If you had a choice between a movie that was rated 5% (out of 100%) and one rated 84%, which would you choose? That’s a silly question. Surely you’d choose the one with the higher rating. But wait a moment. Suppose both ratings were for the same movie? That is currently the case with Dinesh D’Souza’s documentary Hillary’s America.
On July 25, three days after the movie opened, RottenTomatoes.com posted both ratings. The horrible 5% one was the composite view of 21 professional reviewers. The favorable one was the average rating of over 3600 moviegoers who saw the film.
Only one of the professional reviewers gave a positive review, writing, “A searing, powerful and persuasive exposé. Consider it your patriotic duty to see it! You’ll never look at Hillary Clinton the same way again.”
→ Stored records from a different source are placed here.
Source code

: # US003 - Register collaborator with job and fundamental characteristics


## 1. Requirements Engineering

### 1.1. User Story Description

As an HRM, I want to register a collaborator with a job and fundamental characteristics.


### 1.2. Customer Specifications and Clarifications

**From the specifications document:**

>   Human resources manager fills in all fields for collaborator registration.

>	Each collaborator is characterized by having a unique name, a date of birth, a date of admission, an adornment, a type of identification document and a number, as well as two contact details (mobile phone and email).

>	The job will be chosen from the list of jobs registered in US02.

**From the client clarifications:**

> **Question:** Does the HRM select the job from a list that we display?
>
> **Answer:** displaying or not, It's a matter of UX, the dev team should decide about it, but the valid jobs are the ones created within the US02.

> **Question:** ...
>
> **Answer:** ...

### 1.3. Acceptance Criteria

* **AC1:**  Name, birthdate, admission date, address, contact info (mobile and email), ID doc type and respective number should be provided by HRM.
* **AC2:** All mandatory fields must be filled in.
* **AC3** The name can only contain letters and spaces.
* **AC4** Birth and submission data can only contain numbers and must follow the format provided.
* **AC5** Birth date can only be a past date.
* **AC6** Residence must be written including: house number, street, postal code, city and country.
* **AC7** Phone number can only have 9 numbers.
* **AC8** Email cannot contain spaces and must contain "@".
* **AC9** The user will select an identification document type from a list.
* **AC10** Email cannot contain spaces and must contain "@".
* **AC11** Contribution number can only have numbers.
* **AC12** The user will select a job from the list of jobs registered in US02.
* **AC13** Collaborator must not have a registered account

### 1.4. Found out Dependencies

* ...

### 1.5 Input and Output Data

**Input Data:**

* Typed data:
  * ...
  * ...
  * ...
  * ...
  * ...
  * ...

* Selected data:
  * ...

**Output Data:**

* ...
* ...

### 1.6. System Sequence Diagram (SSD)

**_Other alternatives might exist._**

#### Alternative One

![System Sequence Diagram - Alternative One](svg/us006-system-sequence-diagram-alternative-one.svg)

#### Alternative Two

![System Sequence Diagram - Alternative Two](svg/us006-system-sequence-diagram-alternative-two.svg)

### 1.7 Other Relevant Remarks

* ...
The other twenty said things like “This thing is madness,” “A profound failure of unprecedented proportions—an embarrassment for Republicans, Americans, and pretty much the rest of humankind,” and “A piece of ahistorical liberal-bashing that slides from propaganda to paranoia.”
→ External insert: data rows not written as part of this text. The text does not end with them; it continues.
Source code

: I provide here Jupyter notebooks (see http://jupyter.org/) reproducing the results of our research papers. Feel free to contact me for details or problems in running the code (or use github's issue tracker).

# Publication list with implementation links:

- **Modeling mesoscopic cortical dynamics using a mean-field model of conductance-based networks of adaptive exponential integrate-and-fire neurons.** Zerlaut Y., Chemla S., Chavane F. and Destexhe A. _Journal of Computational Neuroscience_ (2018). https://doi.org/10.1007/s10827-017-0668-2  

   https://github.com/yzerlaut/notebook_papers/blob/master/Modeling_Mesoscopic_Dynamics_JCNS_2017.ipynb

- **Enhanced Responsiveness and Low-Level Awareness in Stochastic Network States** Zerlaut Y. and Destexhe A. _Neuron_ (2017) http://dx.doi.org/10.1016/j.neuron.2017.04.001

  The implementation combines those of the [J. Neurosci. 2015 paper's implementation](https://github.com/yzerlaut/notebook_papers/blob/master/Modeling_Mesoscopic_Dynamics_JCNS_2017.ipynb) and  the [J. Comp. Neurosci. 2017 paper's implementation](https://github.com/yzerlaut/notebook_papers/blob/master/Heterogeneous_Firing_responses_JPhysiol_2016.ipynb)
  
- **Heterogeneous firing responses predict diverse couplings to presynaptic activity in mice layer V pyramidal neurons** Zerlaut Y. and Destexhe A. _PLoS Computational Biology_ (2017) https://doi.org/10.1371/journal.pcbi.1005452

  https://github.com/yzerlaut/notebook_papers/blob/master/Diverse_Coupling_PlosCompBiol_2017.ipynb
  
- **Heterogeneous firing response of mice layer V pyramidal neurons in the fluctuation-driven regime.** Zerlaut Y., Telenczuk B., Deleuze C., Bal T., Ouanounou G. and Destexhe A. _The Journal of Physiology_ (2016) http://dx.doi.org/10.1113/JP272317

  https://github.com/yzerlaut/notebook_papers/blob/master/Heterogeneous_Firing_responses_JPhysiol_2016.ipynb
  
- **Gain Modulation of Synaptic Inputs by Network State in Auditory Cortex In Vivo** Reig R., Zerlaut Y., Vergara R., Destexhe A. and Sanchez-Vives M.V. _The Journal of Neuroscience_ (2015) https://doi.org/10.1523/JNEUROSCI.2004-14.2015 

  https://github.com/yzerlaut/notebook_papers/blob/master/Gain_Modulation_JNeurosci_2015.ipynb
You may be wondering how this can be, all those people watching the same movie and yet reaching completely opposite opinions about it. Many of the moviegoers answered that question by commenting on the professional reviewers in their evaluations of the film. Here are three examples from viewers who gave the movie their highest rating:
“I typically agree with the critics on just about every movie I watch. However, I believe they really compromised their professional objectivity in order to support their political views here.”
“Very informative [film]. Rotten tomatoes should be ashamed of the 5%. REALLY?”
“Aren’t you embarrassed, Rotten Tomatoes, that you rate this movie ‘5%’ . . . Have you no shame?”
I often check the reviews before seeing a movie except when I strongly suspect the critics will be biased, as I did in this case. I saw Hillary’s America on opening day before reading a single review. The theater was packed and the audience broke out into vigorous, sustained applause even before the film ended.
D’Souza exposes the error of the popular notion that Republicans have been supporters of slavery, lynching, and racism toward Native Americans and Japanese Americans, as well as toward African Americans. Instead, as the film documents, in the vast majority of cases it was Democrats who supported these outrages—check the biographies of Andrew Jackson and Woodrow Wilson—and it was Republicans who championed fairness and justice to minorities and women.
One individual discussed in the film, with whom I was not familiar, is black Republican activist Ida B. Wells. Google her name and you will no doubt be as impressed with her contributions to civil rights as I am.
D’Souza also reveals the corruption of Democratic political machines, including that of New York’s Tammany Hall that reigned from 1854 to 1934, and Chicago’s Richard Daly organization. He could have mentioned many more, such as those of Daniel O’Connell, in Albany NY, Kansas City’s Tom Pendergast, Jersey City’s Frank Hague, Boston’s James Michael Curley, Memphis’s Edward Hull Crump Jr., and Louisiana’s Huey Long. (Though more than a few Republican politicians have engaged in corruption, no comparable list of Republican political machines exists.)
The latter part of the movie examines Hillary Clinton’s record, notably the influence of Saul Alinsky on her thinking and her early career. (That connection has been recently been addressed by other investigations.)
It also probes the Clinton Foundation’s questionable handling of funds intended for the relief of world poverty.
In summary, D’Souza’s Hillary’s America raises important questions about the accuracy of the reigning view of the major political parties. And it does so in a way that audiences are finding engaging and thought-provoking. Movie reviewers do the American people a great disservice when they allow their political biases to control their professional judgment of the film.